Daha fazla vebale girmemek için; hukuk, adalet ve vicdan kavramlarının boş çuvallar gibi düşmesini önlemek için, FETÖ’cü sayılmış kişilere sadece öldüklerinde kulak kabartan sonra unutanlardan olmamak için, yapılması gereken ilk şey yanlışı görmekten geçiyor. Şunu kabul edin: FETÖ ile suçlanan imtiyazlı kişiler ile gariban takımın arasındaki makas çok açıldı. Bu eşitsizlik vicdanları yaralıyor. Devletin FETÖ’cü olduğundan şüphelendiği kişilere karşı takındığı agresif ve yıkıcı tutum örgütün çözülmesini de zorlaştırdı, pek çok kişiyi hatta yapıyı eleştirenleri bile tekrar örgüte itti, çünkü örgütün dayanışma ağından geride kalan ne ise ona mecbur bırakıldılar. Bu yüzden daha 2016’da, şu cümleyi ekranlarda ilk kez kurmuş olan kişiyim: “Cımbızla yapılması gereken darbeci ve casus ayıklama işi inşaat kepçesiyle yapılmaya devam ederse devlet 1 milyon devlet düşmanını kendi elleriyle yaratmış olacak.”

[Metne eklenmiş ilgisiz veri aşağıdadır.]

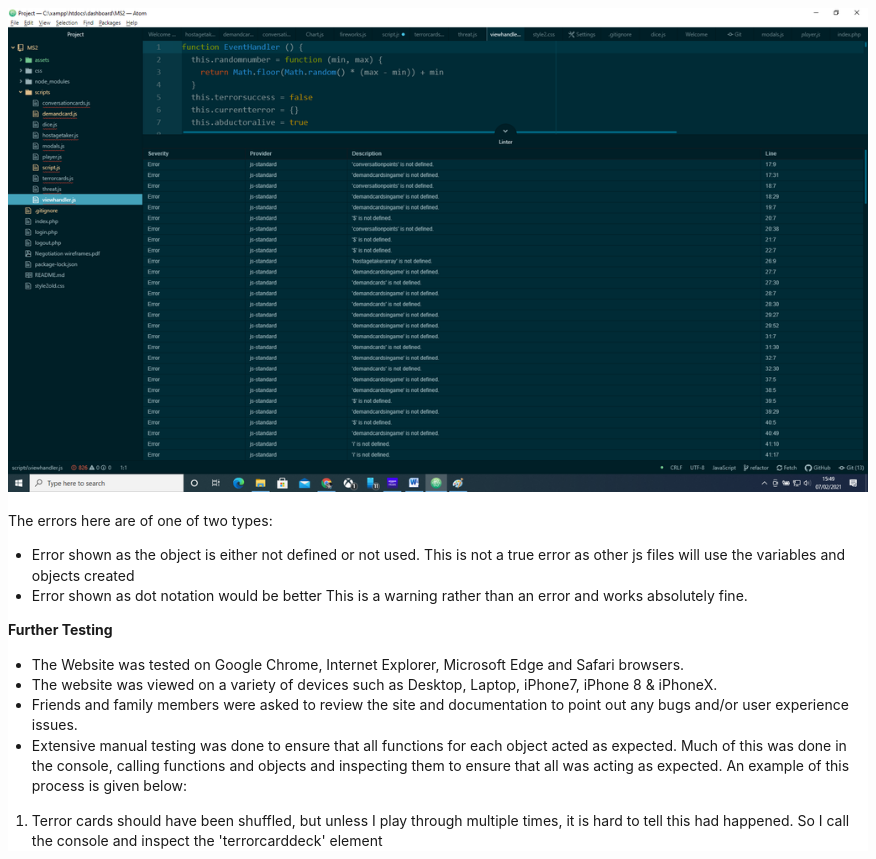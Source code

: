 ![Screenshot of viewhandler test](assets/lintview.png "viewhandler.js check")

The errors here are of one of two types:
- Error shown as the object is either not defined or not used.
This is not a true error as other js files will use the variables and objects created
- Error shown as dot notation would be better
This is a warning rather than an error and works absolutely fine.

**Further Testing**

- The Website was tested on Google Chrome, Internet Explorer, Microsoft Edge and Safari browsers.
- The website was viewed on a variety of devices such as Desktop, Laptop, iPhone7, iPhone 8 &amp; iPhoneX.
- Friends and family members were asked to review the site and documentation to point out any bugs and/or user experience issues.
- Extensive manual testing was done to ensure that all functions for each object acted as expected. Much of this was done in the console, calling functions and objects and inspecting them to ensure that all was acting as expected. An example of this process is given below:

1. Terror cards should have been shuffled, but unless I play through multiple times, it is hard to tell this had happened. So I call the console and inspect the &#39;terrorcarddeck&#39; element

Aynen öyle oldu. Çünkü mücadele usulü yanlıştı. Ama artık mevzuu güvenlik-tehdit analizlerinin dışında, “Biz nasıl bir millet olacağız” sorusuyla ilgili bir konu. Gelinen nokta daha kaç Zekeriya Altunok hem terörle ilintilendirilerek hem de terörle mücadele etmesi, beklenirken; devletten hiç saygı ve merhamet görmediğini bilerek hayata gözlerini yumacak? “Biz bunu kendimize, çocuklarımıza nasıl açıklayacağız?” sorusunun cevaplanması gereken yer.